*** Opening SUPPLIED MATERIAL ***

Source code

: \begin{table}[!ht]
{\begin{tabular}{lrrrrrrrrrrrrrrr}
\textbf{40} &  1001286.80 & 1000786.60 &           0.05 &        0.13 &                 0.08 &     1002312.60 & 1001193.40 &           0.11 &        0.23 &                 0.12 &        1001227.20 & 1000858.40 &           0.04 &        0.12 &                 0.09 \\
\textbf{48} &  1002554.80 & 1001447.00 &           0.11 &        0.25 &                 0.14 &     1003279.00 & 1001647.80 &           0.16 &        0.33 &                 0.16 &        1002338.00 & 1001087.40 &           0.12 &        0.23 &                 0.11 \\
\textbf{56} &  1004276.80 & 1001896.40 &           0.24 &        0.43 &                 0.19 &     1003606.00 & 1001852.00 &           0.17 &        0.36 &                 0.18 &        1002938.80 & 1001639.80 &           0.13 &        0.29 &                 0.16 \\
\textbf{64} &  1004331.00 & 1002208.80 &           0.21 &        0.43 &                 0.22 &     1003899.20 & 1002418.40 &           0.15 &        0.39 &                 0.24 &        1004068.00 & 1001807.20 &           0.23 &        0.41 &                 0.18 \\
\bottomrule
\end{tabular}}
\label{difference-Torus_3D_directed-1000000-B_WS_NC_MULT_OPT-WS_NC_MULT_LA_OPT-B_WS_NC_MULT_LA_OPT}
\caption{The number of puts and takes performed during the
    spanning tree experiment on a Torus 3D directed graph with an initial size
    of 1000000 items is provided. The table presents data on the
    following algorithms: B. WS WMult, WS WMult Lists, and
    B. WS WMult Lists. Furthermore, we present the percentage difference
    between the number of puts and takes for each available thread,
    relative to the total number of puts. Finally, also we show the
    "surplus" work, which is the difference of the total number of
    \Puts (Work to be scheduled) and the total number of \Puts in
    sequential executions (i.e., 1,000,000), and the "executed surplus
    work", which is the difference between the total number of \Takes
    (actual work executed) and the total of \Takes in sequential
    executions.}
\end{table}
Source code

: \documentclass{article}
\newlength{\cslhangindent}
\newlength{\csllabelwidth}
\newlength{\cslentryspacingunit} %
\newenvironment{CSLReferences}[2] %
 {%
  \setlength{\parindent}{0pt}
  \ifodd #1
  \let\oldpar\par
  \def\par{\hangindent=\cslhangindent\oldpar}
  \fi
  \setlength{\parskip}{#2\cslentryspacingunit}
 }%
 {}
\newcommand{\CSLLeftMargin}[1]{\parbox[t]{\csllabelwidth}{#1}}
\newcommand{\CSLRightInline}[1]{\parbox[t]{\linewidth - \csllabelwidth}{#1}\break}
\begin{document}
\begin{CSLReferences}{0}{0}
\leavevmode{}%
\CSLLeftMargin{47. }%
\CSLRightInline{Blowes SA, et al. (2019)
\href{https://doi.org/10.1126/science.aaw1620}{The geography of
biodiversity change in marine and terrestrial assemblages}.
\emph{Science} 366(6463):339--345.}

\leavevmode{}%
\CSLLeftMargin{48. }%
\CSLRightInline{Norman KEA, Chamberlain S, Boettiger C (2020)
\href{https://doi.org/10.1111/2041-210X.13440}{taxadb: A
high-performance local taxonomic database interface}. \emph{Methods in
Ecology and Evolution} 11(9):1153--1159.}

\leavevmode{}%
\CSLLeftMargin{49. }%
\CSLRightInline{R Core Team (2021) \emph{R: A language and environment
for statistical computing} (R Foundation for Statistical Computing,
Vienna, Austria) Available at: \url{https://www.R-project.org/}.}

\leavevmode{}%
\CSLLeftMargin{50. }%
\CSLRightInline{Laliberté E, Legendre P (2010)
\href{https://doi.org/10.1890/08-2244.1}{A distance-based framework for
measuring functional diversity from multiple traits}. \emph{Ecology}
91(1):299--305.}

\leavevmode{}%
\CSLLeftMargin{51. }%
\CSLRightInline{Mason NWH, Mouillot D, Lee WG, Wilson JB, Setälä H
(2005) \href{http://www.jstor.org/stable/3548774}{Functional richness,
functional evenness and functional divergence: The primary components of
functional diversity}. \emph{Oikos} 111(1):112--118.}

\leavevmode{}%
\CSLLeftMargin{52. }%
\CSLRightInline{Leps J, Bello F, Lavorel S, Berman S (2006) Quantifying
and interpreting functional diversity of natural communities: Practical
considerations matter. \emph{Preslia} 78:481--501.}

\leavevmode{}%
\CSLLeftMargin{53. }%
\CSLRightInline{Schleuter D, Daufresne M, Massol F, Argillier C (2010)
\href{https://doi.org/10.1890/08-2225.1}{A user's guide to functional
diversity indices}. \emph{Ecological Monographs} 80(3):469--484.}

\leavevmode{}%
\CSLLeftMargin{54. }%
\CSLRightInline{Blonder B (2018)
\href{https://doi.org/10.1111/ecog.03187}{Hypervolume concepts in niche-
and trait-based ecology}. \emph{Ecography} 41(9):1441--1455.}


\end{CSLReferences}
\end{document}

*** Closing SUPPLIED MATERIAL ***

EXERCISE DETAILS – Each line from the material above that mentions the word "newlength" needs to be copied.

RESPONSE AREA –
\newlength{\cslhangindent}
\newlength{\csllabelwidth}
\newlength{\cslentryspacingunit} %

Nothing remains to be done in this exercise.